DATA SECTION:
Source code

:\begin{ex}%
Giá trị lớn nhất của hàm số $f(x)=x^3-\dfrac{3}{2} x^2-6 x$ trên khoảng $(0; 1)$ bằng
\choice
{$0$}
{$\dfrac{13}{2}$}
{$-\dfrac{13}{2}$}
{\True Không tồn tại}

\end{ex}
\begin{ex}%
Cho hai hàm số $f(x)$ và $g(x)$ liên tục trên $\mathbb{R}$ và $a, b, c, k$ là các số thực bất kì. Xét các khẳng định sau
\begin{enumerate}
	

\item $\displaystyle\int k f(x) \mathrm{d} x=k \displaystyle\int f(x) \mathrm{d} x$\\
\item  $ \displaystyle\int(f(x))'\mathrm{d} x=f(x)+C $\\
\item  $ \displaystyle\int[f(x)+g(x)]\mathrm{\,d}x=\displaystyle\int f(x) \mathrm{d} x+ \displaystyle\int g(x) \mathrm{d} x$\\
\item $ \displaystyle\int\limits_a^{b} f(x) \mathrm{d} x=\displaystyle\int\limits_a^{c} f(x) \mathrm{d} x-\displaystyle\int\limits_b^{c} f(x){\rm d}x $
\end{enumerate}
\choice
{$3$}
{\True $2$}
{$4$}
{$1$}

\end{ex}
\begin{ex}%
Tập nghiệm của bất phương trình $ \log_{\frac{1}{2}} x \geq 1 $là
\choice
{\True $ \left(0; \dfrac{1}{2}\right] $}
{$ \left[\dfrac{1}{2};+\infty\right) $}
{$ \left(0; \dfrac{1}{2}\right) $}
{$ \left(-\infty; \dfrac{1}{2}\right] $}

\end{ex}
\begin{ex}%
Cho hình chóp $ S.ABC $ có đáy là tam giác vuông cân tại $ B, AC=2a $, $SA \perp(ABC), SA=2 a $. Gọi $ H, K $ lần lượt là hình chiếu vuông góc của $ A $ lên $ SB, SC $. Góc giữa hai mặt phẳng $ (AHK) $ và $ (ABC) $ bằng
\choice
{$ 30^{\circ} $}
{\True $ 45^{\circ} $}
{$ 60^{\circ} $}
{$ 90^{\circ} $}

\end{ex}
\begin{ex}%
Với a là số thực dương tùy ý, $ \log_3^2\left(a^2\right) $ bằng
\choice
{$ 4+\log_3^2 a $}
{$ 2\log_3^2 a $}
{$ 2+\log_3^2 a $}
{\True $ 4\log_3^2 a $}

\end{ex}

--

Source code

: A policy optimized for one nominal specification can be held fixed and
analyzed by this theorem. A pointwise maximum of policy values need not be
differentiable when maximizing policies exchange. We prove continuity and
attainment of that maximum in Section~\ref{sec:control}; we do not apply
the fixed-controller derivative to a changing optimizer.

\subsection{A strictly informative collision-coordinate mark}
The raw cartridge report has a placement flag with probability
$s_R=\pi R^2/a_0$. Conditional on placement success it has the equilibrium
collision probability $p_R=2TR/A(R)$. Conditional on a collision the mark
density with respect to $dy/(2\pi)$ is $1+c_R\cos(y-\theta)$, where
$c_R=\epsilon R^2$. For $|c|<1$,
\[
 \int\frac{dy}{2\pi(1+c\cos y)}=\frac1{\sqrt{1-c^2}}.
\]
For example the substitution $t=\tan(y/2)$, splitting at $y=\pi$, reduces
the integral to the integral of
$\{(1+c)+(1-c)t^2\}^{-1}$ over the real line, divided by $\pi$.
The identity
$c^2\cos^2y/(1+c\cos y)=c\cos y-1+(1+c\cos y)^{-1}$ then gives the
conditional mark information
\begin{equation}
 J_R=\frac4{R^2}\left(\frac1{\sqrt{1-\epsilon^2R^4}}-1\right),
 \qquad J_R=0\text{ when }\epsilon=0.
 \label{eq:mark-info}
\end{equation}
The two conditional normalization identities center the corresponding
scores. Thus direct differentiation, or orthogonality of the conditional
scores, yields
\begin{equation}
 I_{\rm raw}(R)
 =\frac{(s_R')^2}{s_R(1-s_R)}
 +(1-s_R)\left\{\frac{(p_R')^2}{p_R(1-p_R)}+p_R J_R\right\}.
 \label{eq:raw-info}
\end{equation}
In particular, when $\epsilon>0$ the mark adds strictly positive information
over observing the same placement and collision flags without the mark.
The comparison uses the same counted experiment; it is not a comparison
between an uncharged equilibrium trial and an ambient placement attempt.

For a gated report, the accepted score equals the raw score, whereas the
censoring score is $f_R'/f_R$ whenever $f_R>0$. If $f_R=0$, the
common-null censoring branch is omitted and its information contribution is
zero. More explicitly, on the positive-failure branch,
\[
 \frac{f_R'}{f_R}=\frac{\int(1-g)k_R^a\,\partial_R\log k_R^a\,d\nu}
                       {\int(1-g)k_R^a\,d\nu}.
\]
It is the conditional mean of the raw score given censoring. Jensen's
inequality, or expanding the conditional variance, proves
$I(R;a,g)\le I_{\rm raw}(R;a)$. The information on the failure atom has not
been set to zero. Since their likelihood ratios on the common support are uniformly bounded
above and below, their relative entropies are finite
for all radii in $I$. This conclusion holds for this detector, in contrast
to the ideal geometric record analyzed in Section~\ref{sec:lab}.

* * *

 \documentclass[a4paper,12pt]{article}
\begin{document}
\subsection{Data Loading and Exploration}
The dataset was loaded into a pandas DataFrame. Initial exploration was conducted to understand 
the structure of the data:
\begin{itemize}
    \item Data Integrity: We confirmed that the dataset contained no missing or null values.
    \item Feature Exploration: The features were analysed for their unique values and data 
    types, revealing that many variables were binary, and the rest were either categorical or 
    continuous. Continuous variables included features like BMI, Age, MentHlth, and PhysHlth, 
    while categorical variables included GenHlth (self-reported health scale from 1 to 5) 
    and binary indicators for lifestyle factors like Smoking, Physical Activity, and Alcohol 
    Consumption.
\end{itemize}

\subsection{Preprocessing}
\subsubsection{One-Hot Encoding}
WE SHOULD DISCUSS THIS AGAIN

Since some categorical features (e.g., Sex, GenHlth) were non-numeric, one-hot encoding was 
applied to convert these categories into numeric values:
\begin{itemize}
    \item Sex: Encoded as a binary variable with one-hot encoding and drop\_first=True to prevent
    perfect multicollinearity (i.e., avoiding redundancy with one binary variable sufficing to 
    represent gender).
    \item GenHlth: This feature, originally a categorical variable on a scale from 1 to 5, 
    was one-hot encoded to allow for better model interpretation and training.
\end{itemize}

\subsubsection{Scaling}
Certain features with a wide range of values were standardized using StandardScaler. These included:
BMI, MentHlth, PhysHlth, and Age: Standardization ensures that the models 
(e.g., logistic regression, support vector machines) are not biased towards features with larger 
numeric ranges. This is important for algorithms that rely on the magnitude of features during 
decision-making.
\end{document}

TASK OBJECTIVE:
Copy only this part of the entries above: the line with "density with respect", the line with "For a gated", and the lines between, all exactly as written.

ANSWER FOR THE TASK:
density with respect to $dy/(2\pi)$ is $1+c_R\cos(y-\theta)$, where
$c_R=\epsilon R^2$. For $|c|<1$,
\[
 \int\frac{dy}{2\pi(1+c\cos y)}=\frac1{\sqrt{1-c^2}}.
\]
For example the substitution $t=\tan(y/2)$, splitting at $y=\pi$, reduces
the integral to the integral of
$\{(1+c)+(1-c)t^2\}^{-1}$ over the real line, divided by $\pi$.
The identity
$c^2\cos^2y/(1+c\cos y)=c\cos y-1+(1+c\cos y)^{-1}$ then gives the
conditional mark information
\begin{equation}
 J_R=\frac4{R^2}\left(\frac1{\sqrt{1-\epsilon^2R^4}}-1\right),
 \qquad J_R=0\text{ when }\epsilon=0.
 \label{eq:mark-info}
\end{equation}
The two conditional normalization identities center the corresponding
scores. Thus direct differentiation, or orthogonality of the conditional
scores, yields
\begin{equation}
 I_{\rm raw}(R)
 =\frac{(s_R')^2}{s_R(1-s_R)}
 +(1-s_R)\left\{\frac{(p_R')^2}{p_R(1-p_R)}+p_R J_R\right\}.
 \label{eq:raw-info}
\end{equation}
In particular, when $\epsilon>0$ the mark adds strictly positive information
over observing the same placement and collision flags without the mark.
The comparison uses the same counted experiment; it is not a comparison
between an uncharged equilibrium trial and an ambient placement attempt.

For a gated report, the accepted score equals the raw score, whereas the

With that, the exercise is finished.